A WBC such as the large macrophage or monocyte that has an unsegmented nucleus, is a type of mononuclear cell. Some leukocytes contain granules in their cytoplasm; these cell are called granulocytes and are divided according to the shape of their nuclei and the staining of the cytoplasmic granules. Neutrophils are granulocytes with segmented nuclei; these cells also are called polymorphonuclear leukocytes. Other granulocytes include eosinophils and basophils. Nongranular leukocytes include the monocytes and lymphocytes, which contain clear cytoplasm. The function of each of these WBCs is discussed briefly as follows.

Lymphocytes are an essential part of the immune system. B lymphocytes produce antibodies (immunoglobulins), which are proteins that recognize and bind to bacteria and speed their destruction. T lymphocytes attack viruses, parasites, and other nonbacterial infections and also mediate the rejection of transplanted tissues. In an analogous fashion, foreign T cells introduced into a host by transfusion or transplantation can attack host tissues, producing graft-versus-host disease. A subset of T lymphocytes, T helper cells, is the primary target of the human immunodeficiency virus.

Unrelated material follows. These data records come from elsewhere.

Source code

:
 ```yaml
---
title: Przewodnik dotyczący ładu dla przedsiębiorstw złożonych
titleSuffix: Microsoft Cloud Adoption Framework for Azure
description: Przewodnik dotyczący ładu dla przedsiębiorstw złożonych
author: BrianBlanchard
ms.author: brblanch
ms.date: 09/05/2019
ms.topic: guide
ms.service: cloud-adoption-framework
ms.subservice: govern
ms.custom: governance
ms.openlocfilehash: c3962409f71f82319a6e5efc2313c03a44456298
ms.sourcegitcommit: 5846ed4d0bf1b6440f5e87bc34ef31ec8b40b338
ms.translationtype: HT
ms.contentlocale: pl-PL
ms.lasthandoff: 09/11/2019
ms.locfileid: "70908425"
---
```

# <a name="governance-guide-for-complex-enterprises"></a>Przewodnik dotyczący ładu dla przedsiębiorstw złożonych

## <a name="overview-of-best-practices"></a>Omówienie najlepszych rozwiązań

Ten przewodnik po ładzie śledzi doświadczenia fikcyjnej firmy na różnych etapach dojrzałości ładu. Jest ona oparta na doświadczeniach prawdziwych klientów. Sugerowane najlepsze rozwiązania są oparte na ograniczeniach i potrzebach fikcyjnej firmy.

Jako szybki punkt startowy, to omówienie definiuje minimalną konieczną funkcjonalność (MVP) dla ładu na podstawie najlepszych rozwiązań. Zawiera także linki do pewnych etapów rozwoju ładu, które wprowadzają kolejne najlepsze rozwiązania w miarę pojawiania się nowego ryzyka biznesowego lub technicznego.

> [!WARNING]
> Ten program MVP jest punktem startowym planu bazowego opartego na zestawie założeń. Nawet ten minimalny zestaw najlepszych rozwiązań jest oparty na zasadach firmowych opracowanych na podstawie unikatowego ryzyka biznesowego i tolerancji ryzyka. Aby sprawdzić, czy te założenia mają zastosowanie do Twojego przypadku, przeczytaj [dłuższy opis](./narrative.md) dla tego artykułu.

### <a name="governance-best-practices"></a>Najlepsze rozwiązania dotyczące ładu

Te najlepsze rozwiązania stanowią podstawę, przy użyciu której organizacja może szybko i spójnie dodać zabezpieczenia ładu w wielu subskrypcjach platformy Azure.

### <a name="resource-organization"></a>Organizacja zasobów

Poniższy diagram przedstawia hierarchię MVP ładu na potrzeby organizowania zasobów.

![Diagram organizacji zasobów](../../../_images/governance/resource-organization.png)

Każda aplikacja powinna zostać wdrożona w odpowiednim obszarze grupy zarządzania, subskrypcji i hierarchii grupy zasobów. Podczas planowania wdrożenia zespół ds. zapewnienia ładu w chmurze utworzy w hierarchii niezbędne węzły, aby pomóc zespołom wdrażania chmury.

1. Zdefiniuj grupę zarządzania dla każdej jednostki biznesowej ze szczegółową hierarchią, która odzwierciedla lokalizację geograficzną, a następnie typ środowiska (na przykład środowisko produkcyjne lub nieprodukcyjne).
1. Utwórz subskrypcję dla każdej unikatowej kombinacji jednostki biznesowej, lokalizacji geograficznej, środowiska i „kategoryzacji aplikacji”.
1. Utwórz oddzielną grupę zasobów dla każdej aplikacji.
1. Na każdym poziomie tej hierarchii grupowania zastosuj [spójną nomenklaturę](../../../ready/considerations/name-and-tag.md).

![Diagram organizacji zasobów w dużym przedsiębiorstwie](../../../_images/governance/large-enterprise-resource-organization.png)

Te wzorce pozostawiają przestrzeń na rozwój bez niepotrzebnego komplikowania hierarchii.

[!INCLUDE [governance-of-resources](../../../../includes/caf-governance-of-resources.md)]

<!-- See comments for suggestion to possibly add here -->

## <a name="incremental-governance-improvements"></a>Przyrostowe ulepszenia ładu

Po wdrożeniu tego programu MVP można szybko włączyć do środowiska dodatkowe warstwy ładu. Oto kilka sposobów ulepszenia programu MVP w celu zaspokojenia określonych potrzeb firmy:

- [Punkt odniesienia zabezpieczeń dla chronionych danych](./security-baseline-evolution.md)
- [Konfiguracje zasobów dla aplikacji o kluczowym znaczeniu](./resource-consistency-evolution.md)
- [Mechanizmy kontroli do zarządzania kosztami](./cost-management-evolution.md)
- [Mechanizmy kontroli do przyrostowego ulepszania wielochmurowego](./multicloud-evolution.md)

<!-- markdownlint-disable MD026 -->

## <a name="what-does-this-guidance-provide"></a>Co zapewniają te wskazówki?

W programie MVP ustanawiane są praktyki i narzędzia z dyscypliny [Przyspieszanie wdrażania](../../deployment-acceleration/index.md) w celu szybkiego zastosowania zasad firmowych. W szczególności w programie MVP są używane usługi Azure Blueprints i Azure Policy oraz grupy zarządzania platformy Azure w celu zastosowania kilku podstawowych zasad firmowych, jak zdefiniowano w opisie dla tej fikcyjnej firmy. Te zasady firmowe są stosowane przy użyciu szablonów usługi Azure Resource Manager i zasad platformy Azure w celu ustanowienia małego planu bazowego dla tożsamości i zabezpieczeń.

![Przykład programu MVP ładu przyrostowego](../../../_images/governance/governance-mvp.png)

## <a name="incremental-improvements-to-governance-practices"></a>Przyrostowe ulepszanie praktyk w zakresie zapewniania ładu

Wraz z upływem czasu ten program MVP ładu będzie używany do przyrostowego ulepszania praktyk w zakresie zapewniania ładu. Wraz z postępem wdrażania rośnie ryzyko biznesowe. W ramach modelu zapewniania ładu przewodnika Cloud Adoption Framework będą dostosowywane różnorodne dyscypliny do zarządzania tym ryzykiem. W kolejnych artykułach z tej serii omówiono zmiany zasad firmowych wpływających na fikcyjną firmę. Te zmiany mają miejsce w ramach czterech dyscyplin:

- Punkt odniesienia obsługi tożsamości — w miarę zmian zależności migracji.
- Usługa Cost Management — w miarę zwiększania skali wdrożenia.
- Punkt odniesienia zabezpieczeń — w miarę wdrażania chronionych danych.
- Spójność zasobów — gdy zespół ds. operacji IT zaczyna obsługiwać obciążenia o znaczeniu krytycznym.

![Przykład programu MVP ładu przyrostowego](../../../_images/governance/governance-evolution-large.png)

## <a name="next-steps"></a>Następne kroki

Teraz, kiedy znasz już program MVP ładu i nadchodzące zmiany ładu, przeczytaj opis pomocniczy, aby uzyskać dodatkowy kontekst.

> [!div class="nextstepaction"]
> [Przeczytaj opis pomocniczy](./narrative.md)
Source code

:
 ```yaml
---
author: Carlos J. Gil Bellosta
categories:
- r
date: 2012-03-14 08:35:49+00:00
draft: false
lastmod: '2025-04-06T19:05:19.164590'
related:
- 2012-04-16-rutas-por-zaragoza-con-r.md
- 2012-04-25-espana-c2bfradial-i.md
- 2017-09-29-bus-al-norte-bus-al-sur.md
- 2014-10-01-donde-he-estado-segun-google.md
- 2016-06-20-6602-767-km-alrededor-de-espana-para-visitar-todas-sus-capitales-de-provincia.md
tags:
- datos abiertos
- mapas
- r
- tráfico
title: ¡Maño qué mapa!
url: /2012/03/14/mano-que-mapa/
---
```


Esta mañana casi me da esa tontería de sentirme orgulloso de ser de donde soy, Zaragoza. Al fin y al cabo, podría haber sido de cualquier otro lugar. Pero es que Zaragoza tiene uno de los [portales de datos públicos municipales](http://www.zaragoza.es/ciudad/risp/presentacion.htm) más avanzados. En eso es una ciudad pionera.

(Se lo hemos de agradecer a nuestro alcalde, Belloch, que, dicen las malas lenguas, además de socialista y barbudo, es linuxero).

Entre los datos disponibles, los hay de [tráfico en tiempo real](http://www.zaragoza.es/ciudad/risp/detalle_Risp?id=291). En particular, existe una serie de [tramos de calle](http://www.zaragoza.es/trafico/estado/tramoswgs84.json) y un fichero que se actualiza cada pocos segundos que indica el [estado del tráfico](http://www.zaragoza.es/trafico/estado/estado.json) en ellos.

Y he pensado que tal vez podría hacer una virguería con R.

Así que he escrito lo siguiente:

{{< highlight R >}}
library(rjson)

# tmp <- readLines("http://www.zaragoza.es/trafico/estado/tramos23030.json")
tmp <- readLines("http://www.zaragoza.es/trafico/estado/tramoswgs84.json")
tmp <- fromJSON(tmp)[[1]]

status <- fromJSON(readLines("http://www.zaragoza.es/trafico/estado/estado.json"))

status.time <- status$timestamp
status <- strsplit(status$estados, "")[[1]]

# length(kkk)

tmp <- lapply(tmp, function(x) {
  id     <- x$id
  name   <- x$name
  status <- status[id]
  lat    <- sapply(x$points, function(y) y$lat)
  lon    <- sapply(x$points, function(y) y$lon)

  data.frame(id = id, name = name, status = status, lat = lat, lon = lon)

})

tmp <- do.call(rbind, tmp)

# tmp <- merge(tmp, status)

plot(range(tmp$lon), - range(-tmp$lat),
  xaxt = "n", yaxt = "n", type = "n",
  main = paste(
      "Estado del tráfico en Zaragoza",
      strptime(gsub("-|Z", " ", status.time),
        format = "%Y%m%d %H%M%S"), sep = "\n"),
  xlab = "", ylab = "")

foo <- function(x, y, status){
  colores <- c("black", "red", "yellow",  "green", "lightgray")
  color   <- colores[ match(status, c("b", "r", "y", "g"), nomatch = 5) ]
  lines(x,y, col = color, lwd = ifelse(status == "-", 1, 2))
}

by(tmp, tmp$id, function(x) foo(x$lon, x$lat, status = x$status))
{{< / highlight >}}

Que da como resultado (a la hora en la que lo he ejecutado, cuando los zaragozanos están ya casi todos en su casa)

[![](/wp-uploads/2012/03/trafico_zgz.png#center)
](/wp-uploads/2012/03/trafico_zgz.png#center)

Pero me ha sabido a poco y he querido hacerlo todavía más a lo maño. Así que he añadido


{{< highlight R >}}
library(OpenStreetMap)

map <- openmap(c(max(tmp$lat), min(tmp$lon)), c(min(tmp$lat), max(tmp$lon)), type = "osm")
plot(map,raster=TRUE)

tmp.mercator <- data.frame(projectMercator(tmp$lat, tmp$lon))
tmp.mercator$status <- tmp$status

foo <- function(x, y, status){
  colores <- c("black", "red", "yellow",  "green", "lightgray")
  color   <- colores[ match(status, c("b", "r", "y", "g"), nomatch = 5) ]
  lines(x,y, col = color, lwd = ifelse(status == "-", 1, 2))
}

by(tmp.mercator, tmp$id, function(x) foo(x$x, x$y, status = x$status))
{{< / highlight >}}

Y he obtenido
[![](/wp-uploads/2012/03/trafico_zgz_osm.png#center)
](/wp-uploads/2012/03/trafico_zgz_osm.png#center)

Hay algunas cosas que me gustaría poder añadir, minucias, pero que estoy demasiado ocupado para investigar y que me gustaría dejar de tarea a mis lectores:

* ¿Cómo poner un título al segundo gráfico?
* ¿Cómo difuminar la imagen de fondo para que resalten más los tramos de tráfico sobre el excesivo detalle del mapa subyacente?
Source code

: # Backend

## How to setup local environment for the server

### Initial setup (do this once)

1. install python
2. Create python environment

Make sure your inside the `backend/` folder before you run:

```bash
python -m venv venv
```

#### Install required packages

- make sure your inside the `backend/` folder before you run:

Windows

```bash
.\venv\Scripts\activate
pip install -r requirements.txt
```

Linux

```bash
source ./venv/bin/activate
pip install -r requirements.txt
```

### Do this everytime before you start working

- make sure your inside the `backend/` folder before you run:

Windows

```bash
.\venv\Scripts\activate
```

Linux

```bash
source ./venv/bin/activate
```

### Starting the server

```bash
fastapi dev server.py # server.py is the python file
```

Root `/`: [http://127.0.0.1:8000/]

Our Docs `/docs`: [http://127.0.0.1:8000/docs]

Neutrophils provide the primary defense against bacterial infections, because they engulf and destroy invading organisms. The ANC is determined from a WBC differential by multiplying the percent of neutrophils plus bands by the total WBC count (Box 15-1 shows an example of ANC calculation). In general, children with an ANC of less than 500/mm3 have a high risk of developing life-threatening bacterial infections. The risk of infection is particularly high in patients with neutropenia as the result of failure of neutrophil production, rather than those with immune-mediated neutropenia.

Monocytes are large mononuclear WBCs that differentiate into macrophages when they leave the vascular space. Both monocytes and macrophages migrate to areas of infection and inflammation, where they play important roles in phagocytosis of bacteria and debris.

Basophils are polymorphonuclear leukocytes that are located in tissue, usually adjacent to small arterioles. They are similar but not identical to mast cells. Substances released by basophils, such as histamine or arachidonic acid, and their metabolites mediate the inflammatory response.

Eosinophils are leukocytes that resemble neutrophils but contain only two nuclear lobes. These cells contain granules that stain red with Wright’s stain and are filled with enzymes. Eosinophils contribute to inflammation, and they migrate to areas where antigen-antibody complexes are forming.

Leukemia is cancer of WBCs in which immature lymphoid or myeloid cells (blasts) fill the bone marrow and replace normal cells. Leukemic cells commonly are found in the peripheral circulation and in the marrow.

Platelets are derived from megakaryocytes. Platelets in a true sense are not actually cells, because they lack cellular structure. The primary function of platelets is hemostasis and vascular repair following injury to a vessel well. When there is a site of injury, the platelets aggregate at the site and quickly develop a plug. The life span of a platelet is approximately 7 to 10 days. At any time, approximately one third of all circulatory platelets can be found normally in the spleen. In normal circumstances, platelets are removed by the liver and spleen in 10 days if not utilized in a clotting reaction.

Clotting Cascade

Normal hemostasis is maintained by a complex balance of procoagulant and anticoagulant factors. Together, these factors provide rapid and localized control of bleeding at sites of injury while preventing the clotting process in unaffected tissues. A simplified scheme of the coagulation process is shown in Evolve Fig. 15-2 in the Chapter 15 Supplement on the Evolve Website.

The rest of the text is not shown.